Monday, January 31, 2011
We, Robots
This is the title of Jonah Lehrer’s review (in the NYT) of Sherry Turkle’s alarmist new book, Alone Together. In it, she describes the Internet “as a corporate trap, a ball and chain that keeps us tethered to the tiny screens of our cellphones, tapping out trite messages to stay in touch.” Lehrer thinks these worries are clearly overblown. In his view, the Internet is “just another tool, an accessory that allows us to do what we’ve always done: interact with one other. The form of these interactions is always changing. But the conversation remains.” So, the form of human “interactions” is changing, but its essence has remained the same. In her review of The Social Network (“Generation Why,” in the New York Review of Books), Zadie Smith reaches a very different conclusion. She says the movie “is not a cruel portrait of any particular real-world person called ‘Mark Zuckerberg. It’s a cruel portrait of us: 500 million sentient people entrapped in the recent careless thoughts of a Harvard sophomore”; 500 million “members” who have adopted Zuckerberg’s definition of friendship as “the exchange of personal trivia.” Why has that happened?
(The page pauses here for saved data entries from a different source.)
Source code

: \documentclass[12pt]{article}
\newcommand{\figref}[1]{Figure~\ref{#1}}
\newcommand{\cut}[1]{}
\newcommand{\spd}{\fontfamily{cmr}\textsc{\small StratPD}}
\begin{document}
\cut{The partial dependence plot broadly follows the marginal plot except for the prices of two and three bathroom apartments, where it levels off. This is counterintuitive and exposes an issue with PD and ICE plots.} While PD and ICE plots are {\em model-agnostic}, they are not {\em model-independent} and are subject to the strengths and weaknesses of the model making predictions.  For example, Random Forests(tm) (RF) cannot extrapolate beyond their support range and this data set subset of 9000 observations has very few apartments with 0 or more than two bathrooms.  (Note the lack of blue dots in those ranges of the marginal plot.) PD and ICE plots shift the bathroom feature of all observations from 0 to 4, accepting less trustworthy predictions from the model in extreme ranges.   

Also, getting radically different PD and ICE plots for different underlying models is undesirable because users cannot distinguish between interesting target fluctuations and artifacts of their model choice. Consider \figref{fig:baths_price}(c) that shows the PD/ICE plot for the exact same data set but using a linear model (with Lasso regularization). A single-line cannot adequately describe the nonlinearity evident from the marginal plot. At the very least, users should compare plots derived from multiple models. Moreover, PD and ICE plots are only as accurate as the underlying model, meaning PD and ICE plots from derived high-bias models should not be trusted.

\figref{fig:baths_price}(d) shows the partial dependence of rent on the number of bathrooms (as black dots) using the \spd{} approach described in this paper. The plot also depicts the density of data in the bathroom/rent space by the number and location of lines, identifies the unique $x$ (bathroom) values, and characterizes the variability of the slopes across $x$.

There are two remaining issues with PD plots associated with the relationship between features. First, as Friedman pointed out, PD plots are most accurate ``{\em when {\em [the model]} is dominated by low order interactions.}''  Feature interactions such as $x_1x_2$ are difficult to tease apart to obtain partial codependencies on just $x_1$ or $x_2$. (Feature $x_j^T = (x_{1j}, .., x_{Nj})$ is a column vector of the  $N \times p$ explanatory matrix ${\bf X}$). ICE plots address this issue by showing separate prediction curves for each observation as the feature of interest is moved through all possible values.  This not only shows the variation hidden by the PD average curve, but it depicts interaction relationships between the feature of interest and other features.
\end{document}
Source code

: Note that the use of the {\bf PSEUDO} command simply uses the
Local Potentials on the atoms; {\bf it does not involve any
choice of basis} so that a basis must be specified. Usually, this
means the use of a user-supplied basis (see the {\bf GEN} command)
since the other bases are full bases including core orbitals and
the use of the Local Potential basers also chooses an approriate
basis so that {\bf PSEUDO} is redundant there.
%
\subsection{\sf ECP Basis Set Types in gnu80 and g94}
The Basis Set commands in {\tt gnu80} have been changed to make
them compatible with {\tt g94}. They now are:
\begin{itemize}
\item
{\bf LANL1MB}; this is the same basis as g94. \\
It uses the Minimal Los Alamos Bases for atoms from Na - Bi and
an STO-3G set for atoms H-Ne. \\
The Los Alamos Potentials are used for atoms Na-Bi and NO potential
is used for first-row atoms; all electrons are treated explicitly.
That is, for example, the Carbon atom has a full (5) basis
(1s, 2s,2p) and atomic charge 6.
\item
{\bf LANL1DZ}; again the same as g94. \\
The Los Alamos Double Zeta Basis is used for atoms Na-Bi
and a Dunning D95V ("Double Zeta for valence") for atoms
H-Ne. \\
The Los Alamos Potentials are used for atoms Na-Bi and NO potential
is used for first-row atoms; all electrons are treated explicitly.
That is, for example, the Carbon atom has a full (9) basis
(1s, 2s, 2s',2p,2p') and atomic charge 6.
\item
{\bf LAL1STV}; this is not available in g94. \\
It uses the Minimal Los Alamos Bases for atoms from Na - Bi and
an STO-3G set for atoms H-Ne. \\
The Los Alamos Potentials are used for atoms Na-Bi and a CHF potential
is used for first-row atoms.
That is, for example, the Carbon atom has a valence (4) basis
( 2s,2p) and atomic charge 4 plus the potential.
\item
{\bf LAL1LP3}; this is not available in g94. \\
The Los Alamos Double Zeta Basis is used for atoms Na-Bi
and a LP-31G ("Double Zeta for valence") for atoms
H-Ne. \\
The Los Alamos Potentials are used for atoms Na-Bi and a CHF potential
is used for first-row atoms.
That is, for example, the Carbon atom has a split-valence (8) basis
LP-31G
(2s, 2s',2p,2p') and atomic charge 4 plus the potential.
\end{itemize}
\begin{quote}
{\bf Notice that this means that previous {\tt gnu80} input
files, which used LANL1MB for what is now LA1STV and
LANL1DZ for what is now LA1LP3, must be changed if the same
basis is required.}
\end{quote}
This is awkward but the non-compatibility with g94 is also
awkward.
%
Nicholas Carr, who suspects that “Google is making us stupid,” offers the following hypothesis: “as we come to rely on computers to mediate our understanding of the world, it is our own intelligence that flattens into artificial intelligence.” What is “artificial” about this new kind of sentience Carr describes? Apparently, a degree of emotional numbing as those countless hours interacting with flickering screens rewire our (and our kids’) brains. But these concerns would also seem misplaced to anyone who has always “interacted” with the larger world and others in the manner Zuckerberg does.